花嫁修行でございます5(リンの真実)
エルナンドの熱いまなざしを戸惑うように見つめ返す。美形のエルナンドに、これほど一途な愛を向けられて、靡かない女性などいないのではないだろうか?けれど私はこの物語の結末を知っている。彼が私に優しい言葉をかければかけるほど、不安が募る。それでも自分が『幸せ』になることで、彼の心が醜く歪むことがないならば、『幸せ』になろう。そう思った。「エルナンド様、当主様がお呼びです」控えめにドアをノックして部屋の中に入ってきたザックが、エルナンドに告げた。「ああ。父上と母上も城に到着したんだ。アーシュ、すぐに戻るから待っていて」私の手に唇を落としたエルナンドが部屋を出て行った。
「もうすぐ舞踏会が始まるのに、大丈夫かしら?」部屋の中からバルコニーに続く大きな窓を見る。窓のすぐ外側にある木々の隙間から光が差し込んで、キラキラと輝いている。その光をぼんやりと眺めていると、風が吹き込みバタンと大きな音を立てて窓が空き、リンが部屋の中へと入ってきた。最近この猫は城内を散歩するのが楽しいのか、いつも外に出たきり私の元に戻ってこない。そんなリンが足元までやって来ると「みゃー」と鳴いた。ドレスの裾に頬を擦り寄せて甘えるリンを抱き上げる。「どうしたの?」リンは再び「みゃー」と鳴いた後、腕の中から飛び降りて、部屋のドアから外へと駆け出した。まるで『僕についてきて』と言うように。
反射的にリンを追いかける。慌てたハスラが「お嬢様、もうお時間ですよ!」と、後方から叫んでいる。ナージャとトリッセが追いかけてくるのが分かった。胸騒ぎがする。リンは何かを訴えている。前を走るリンを全力で追いかけた。リンが廊下の角を右折した。慌てて右に曲がった瞬間、褐色の肌をした、私より2~3才年下の男の子が立っていて、その子と衝突してしまった。「ごめんなさい!」謝った私に、困ったように眉尻を下げた男の子は「謝るのは僕だよ」そう言うと、私のみぞおちに拳を食い込ませた。「ごめんね、アシュレイ」膝から崩れ落ちる私の耳に、哀しそうな男の子の声が聞こえた。
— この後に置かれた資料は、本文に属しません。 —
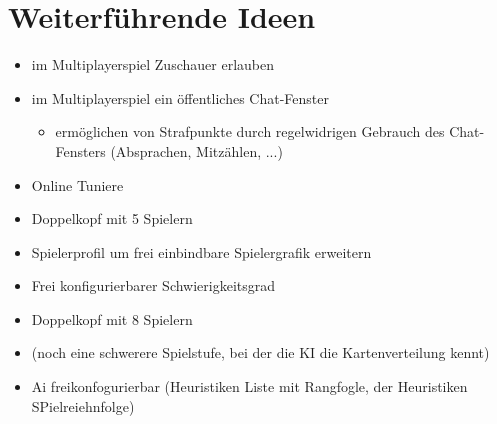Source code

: \documentclass[12pt,a4paper]{article}
\begin{document}
\section{Weiterführende Ideen}
\begin{itemize}
\item im Multiplayerspiel Zuschauer erlauben
\item im Multiplayerspiel ein öffentliches Chat-Fenster
\begin{itemize}
\item ermöglichen von Strafpunkte durch regelwidrigen Gebrauch des Chat-Fensters (Absprachen, Mitzählen, ...)
\end{itemize}
\item Online Tuniere
\item Doppelkopf mit 5 Spielern
\item Spielerprofil um frei einbindbare Spielergrafik erweitern
\item Frei konfigurierbarer Schwierigkeitsgrad
\item Doppelkopf mit 8 Spielern
\item (noch eine schwerere Spielstufe, bei der die KI die Kartenverteilung kennt)
\item Ai freikonfogurierbar (Heuristiken Liste mit Rangfogle, der
Heuristiken SPielreiehnfolge)
\end{itemize}
\end{document}
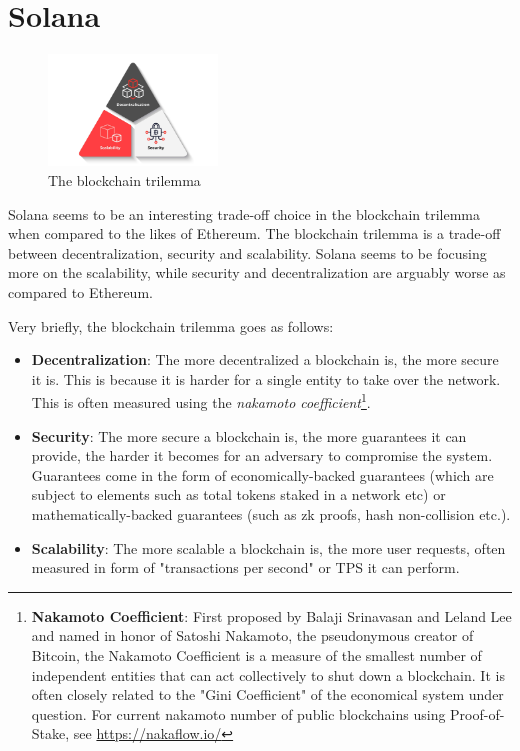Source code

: 
\chapter{Solana}

\begin{figure}
    \centering
    \includegraphics[width=0.40\textwidth]{solana/assets/blockchain-trilemma.png}
    \caption{The blockchain trilemma}
    \label{fig:blockchain-trilemma}
\end{figure}

Solana seems to be an interesting trade-off choice in the blockchain trilemma when compared to the likes of Ethereum. The blockchain trilemma is a trade-off between decentralization, security and scalability. Solana seems to be focusing more on the scalability, while security and decentralization are arguably worse as compared to Ethereum.

Very briefly, the blockchain trilemma goes as follows:
\begin{itemize}
    \item \textbf{Decentralization}: The more decentralized a blockchain is, the more secure it is. This is because it is harder for a single entity to take over the network. This is often measured using the \textit{nakamoto coefficient}\footnote{\textbf{Nakamoto Coefficient}: First proposed by Balaji Srinavasan and Leland Lee and named in honor of Satoshi Nakamoto, the pseudonymous creator of Bitcoin, the Nakamoto Coefficient is a measure of the smallest number of independent entities that can act collectively to shut down a blockchain. It is often closely related to the "Gini Coefficient" of the economical system under question. For current nakamoto number of public blockchains using Proof-of-Stake, see \href{https://nakaflow.io/}{https://nakaflow.io/}}.
    \item \textbf{Security}: The more secure a blockchain is, the more guarantees it can provide, the harder it becomes for an adversary to compromise the system. Guarantees come in the form of economically-backed guarantees (which are subject to elements such as total tokens staked in a network etc) or mathematically-backed guarantees (such as zk proofs, hash non-collision etc.).
    \item \textbf{Scalability}: The more scalable a blockchain is, the more user requests, often measured in form of "transactions per second" or TPS it can perform.
\end{itemize}

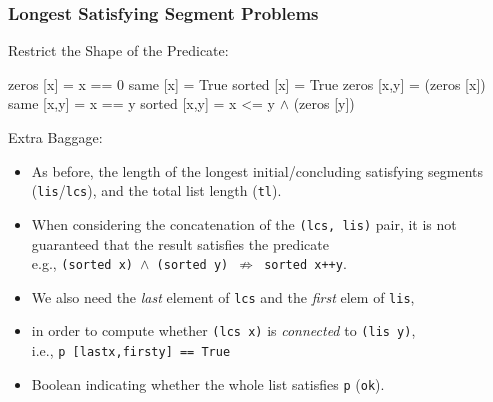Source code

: \documentclass{beamer}
\newcommand{\emp}[1]{\textcolor{DikuRed}{ #1}}
\newcommand{\mymath}[1]{$ #1 $}
\begin{document}
\begin{frame}[fragile,t]
  \frametitle{Longest Satisfying Segment Problems}

\begin{block}{Restrict the Shape of the Predicate:}
\begin{colorcode}
zeros [x]   = x == 0           same [x]   = True     sorted [x]   = True
zeros [x,y] =  (zeros [x])     same [x,y] = x == y   sorted [x,y] = x <= y
             \mymath{\wedge} (zeros [y])
\end{colorcode}
\end{block} 

\bigskip
Extra Baggage:
\begin{itemize}
    \item As before, the \emp{length} of the longest initial/concluding  satisfying segments ({\tt lis}/{\tt lcs}),
            and the total list length ({\tt tl}).
    \item When considering the concatenation of the {\tt (lcs, lis)} pair, it is not guaranteed that the
            result satisfies the predicate \\
            e.g., {\tt (sorted x) $\wedge$ (sorted y) $\not\Rightarrow$ sorted x++y}.  
    \item We also need the {\em last} element of {\tt lcs} and the {\em first} elem of {\tt lis},
    \item in order to compute whether {\tt (lcs x)} is {\em connected} to {\tt (lis y)}, \\ i.e., {\tt p [lastx,firsty] == True}
    \item Boolean indicating whether the whole list satisfies {\tt p} ({\tt ok}).
\end{itemize}
\end{frame}
\end{document}
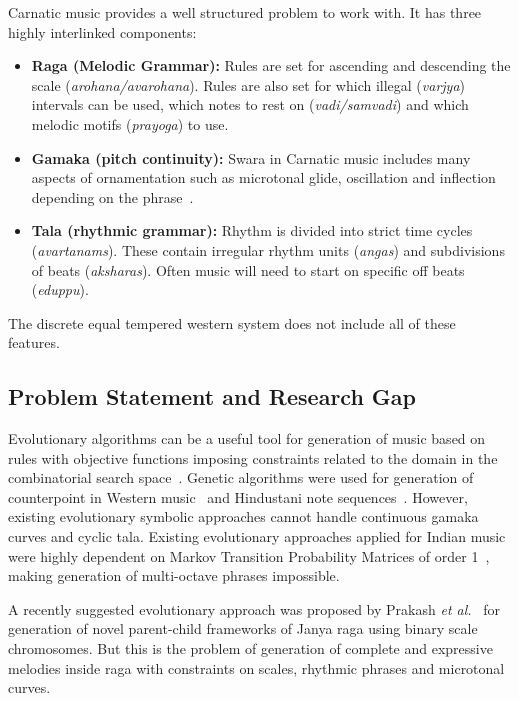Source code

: \documentclass[conference,letterpaper]{IEEEtran}
\newcounter{algorithm}
\begin{document}
Carnatic music provides a well structured problem to work with. It has three highly interlinked components:
\begin{itemize}
    \item \textbf{Raga (Melodic Grammar):} Rules are set for ascending and descending the scale (\textit{arohana/avarohana}). Rules are also set for which illegal (\textit{varjya}) intervals can be used, which notes to rest on (\textit{vadi/samvadi}) and which melodic motifs (\textit{prayoga}) to use.
    \item \textbf{Gamaka (pitch continuity):} Swara in Carnatic music includes many aspects of ornamentation such as microtonal glide, oscillation and inflection depending on the phrase~\cite{gamaka2022}.
    \item \textbf{Tala (rhythmic grammar):} Rhythm is divided into strict time cycles (\textit{avartanams}). These contain irregular rhythm units (\textit{angas}) and subdivisions of beats (\textit{aksharas}). Often music will need to start on specific off beats (\textit{eduppu}).
\end{itemize}
The discrete equal tempered western system does not include all of these features.

\subsection{Problem Statement and Research Gap}
Evolutionary algorithms can be a useful tool for generation of music based on rules with objective functions imposing constraints related to the domain in the combinatorial search space~\cite{herremans2013,majidi2022,mcintyre1994}. Genetic algorithms were used for generation of counterpoint in Western music~\cite{herremans2012,deprisco2020} and Hindustani note sequences~\cite{shukla2023}. However, existing evolutionary symbolic approaches cannot handle continuous gamaka curves and cyclic tala. Existing evolutionary approaches applied for Indian music were highly dependent on Markov Transition Probability Matrices of order 1~\cite{shukla2023}, making generation of multi-octave phrases impossible.

A recently suggested evolutionary approach was proposed by Prakash \textit{et al.}~\cite{prakash2026} for generation of novel parent-child frameworks of Janya raga using binary scale chromosomes. But this is the problem of generation of complete and expressive melodies inside raga with constraints on scales, rhythmic phrases and microtonal curves.
\end{document}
「嫌がってたわりには、上手くやったじゃないか」「煩い!分かってるよね、アカヤ!アシュレイを傷つけないって言ったから渋々言うこと聞いたんだよ!絶対に酷いことしないでよ!」「おいおい、どうした?人間嫌いのお前が、人間の娘に肩入れするなんて」「アシュレイは他の人間とは違う!僕を殺すことも、厭うこともなく、可愛いって言って抱っこしてくれたんだ!」
意識を取り戻した私の耳に、誰かが話している声が聞こえた。両手を背中の後ろで縛られていて、両足も麻ひもで縛られている。口には猿ぐつわをされていて喋れない。そっと瞼を開けると、ぼんやりとした視界が徐々にハッキリとしてきた。1人は背の高い男の人で、もう1人は小柄な少年だった。2人とも浅黒い肌をしている。少年は私に背を向けた状態だけど、さっき曲がり角でぶつかった男の子だった。(どうして、こんなことに。それにリンはどこへ行ったの?)悔しさと不安で「ううっ」と声が漏れる。その声に反応して、2人が私を振り返った。
「目覚めたんだね、アシュレイ!ごめんね、酷いことして。けど、こうしないとアシュレイはもっと酷いことをされちゃうんだ!」床に寝転がったままの私の前にペタリと座り込んだ男の子が、今にも泣き出しそうな顔でそう言った。薄褐色の肌と、濃褐色の髪。猫みたいにつり上がった瞳と、ピンと尖った耳。彼の首には、リンを飼うときに私がつけた、白地にバラの蔦と剣が刺繍された首輪があった。この子はリン?信じられないけれど、間違いない。リンだ!大きく目を見開いて、必死にリンに話しかけようとするけれど、口が布で塞がれていて喋れない。
「気がついたか?」リンの横から長身の男が顔を出す。「ここで大人しくしていろ。お前が舞踏会に出なければ、あの女も満足する。下手に動けば、あの女がけしかけた男共に良いようにやられるぞ。それとも戦うか?その力があればあの程度の女など簡単に消せるだろ?」どこか試すような、面白がっているような声音。誰がなんの目的でかは分からないけれど、どうやら私を陥れようとしていることだけは分かる。
「女の嫉妬は醜いからな。せいぜい汚されないように踏ん張れよ」男が歯を見せて笑った。その歯は獣のように尖っていた。